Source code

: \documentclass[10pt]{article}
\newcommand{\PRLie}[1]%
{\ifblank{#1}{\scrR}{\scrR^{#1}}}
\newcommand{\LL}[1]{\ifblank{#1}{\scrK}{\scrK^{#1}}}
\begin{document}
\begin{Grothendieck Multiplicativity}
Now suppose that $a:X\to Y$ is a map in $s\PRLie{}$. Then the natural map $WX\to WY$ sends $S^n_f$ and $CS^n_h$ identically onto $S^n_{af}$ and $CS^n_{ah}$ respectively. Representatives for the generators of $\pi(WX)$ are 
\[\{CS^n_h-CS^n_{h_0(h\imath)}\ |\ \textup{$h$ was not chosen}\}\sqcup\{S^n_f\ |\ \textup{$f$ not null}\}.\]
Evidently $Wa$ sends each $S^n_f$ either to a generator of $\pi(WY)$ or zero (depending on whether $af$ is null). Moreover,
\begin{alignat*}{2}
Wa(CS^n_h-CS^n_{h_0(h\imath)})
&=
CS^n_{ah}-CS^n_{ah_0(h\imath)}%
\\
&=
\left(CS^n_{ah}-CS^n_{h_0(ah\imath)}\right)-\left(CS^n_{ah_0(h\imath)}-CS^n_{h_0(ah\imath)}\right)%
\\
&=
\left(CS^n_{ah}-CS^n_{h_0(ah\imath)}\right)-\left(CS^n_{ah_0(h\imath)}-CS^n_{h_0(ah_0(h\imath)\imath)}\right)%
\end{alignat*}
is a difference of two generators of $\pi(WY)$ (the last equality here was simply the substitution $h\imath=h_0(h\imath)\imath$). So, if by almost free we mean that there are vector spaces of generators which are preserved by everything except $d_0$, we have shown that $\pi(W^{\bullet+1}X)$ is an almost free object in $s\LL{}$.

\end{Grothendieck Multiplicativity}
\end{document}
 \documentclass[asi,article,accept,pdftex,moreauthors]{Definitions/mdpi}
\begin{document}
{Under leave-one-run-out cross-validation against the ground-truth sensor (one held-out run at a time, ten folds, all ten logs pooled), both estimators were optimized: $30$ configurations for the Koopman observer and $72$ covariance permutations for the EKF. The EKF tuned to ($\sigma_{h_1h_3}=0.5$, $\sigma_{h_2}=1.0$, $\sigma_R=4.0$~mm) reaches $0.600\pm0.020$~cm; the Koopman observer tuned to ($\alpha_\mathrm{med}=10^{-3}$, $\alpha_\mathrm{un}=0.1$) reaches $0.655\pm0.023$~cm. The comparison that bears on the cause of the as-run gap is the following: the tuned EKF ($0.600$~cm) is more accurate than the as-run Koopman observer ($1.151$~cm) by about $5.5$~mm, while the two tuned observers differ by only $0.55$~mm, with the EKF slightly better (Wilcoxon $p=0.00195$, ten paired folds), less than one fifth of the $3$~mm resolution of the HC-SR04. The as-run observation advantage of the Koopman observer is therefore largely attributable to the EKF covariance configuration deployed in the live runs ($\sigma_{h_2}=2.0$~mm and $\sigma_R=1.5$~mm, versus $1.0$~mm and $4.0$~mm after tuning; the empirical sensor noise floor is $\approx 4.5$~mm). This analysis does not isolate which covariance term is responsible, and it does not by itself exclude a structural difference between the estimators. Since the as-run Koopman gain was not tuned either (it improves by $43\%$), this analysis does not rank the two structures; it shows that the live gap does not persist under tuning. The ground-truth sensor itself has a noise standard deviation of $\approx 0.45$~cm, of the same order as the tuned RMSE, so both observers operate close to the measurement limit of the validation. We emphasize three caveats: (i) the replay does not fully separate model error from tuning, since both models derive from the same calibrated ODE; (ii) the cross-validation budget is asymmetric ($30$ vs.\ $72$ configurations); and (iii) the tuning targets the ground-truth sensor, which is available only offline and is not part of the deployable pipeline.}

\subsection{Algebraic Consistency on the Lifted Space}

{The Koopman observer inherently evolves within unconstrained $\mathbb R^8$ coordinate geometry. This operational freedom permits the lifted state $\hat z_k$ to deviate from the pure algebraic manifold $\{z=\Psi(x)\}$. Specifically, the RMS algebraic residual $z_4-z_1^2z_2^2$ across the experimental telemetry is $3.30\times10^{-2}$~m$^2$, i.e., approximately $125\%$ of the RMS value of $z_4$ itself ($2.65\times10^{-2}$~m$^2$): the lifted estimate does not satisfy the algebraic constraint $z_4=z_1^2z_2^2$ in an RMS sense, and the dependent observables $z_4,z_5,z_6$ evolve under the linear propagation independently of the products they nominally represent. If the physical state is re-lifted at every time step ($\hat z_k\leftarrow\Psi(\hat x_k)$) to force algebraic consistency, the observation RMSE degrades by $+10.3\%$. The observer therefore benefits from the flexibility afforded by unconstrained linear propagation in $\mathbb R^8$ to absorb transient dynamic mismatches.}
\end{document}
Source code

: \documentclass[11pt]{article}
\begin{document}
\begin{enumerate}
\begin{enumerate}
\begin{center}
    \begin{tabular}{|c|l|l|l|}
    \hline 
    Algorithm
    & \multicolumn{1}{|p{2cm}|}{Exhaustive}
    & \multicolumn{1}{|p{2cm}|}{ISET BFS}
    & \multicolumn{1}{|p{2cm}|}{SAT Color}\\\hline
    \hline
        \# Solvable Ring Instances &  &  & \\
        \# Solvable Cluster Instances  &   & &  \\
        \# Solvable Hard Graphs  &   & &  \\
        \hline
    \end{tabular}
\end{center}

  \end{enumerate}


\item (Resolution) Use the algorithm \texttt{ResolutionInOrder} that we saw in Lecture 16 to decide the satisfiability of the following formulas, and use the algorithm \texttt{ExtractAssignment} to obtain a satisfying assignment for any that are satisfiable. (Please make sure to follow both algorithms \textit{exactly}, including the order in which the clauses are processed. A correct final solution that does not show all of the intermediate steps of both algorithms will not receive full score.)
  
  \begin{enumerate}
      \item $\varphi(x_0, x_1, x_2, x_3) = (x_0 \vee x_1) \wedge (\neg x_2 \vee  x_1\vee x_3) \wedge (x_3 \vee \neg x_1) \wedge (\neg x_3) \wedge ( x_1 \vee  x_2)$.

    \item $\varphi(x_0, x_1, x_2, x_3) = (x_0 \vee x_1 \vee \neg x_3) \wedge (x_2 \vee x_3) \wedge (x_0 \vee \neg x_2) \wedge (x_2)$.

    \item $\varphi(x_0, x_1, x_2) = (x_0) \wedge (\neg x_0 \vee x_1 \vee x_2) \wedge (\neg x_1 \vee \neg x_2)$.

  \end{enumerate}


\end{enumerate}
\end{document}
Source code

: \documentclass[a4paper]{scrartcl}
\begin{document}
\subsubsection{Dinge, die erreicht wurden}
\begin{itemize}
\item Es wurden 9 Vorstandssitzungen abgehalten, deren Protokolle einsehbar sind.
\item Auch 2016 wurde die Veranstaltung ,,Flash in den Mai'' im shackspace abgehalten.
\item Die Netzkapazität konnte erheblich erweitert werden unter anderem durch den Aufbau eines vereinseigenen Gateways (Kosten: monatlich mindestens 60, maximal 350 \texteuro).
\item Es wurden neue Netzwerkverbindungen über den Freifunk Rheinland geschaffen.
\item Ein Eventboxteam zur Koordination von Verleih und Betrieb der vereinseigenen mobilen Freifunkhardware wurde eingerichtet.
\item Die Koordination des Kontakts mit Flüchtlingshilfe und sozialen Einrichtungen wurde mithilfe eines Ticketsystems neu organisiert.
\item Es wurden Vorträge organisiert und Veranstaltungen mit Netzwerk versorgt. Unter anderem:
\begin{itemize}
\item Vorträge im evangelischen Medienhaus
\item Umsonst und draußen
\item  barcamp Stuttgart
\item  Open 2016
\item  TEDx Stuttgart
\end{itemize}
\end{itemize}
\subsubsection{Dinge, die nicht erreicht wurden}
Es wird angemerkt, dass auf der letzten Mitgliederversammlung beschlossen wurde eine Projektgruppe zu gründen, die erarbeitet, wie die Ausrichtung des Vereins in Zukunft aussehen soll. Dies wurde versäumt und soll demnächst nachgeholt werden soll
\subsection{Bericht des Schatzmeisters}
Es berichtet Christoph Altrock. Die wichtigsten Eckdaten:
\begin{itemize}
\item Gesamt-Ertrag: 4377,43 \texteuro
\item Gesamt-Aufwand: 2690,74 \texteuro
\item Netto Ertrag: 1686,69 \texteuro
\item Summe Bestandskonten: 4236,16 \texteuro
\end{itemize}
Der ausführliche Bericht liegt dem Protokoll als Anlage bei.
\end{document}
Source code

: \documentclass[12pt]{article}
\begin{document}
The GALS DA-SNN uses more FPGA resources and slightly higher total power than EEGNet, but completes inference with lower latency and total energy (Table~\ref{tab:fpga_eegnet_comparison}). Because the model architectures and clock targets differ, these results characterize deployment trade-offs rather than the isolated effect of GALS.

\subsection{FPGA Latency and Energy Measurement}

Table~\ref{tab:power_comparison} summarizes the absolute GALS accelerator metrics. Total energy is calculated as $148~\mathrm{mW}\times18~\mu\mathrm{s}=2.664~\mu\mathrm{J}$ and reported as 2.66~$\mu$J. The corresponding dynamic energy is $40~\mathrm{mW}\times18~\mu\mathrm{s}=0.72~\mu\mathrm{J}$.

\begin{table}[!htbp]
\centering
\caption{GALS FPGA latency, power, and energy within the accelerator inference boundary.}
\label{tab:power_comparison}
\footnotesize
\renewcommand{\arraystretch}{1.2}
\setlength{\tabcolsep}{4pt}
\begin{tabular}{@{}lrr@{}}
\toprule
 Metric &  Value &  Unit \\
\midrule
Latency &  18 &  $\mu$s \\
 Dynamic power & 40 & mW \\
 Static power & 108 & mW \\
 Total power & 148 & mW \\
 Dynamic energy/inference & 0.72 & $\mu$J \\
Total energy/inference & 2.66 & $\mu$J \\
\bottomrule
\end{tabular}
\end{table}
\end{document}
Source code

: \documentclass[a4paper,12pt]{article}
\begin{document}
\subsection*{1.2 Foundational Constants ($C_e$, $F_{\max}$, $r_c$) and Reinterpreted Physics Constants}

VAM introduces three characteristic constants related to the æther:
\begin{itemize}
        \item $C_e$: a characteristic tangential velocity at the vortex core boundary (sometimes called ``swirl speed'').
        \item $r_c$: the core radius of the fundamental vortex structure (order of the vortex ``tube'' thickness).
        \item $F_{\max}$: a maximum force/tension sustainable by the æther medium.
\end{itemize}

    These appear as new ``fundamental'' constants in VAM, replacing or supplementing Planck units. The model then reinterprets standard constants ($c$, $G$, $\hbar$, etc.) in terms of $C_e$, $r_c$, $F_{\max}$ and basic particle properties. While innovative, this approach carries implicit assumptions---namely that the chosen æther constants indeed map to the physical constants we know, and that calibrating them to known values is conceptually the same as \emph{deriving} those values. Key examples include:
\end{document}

# # #

▶ WHAT THE TASK ASKS
What lines above hold the word "eines"? Pull each one out.

▶ OUTPUT OF THE EXERCISE
\item Die Netzkapazität konnte erheblich erweitert werden unter anderem durch den Aufbau eines vereinseigenen Gateways (Kosten: monatlich mindestens 60, maximal 350 \texteuro).
\item Die Koordination des Kontakts mit Flüchtlingshilfe und sozialen Einrichtungen wurde mithilfe eines Ticketsystems neu organisiert.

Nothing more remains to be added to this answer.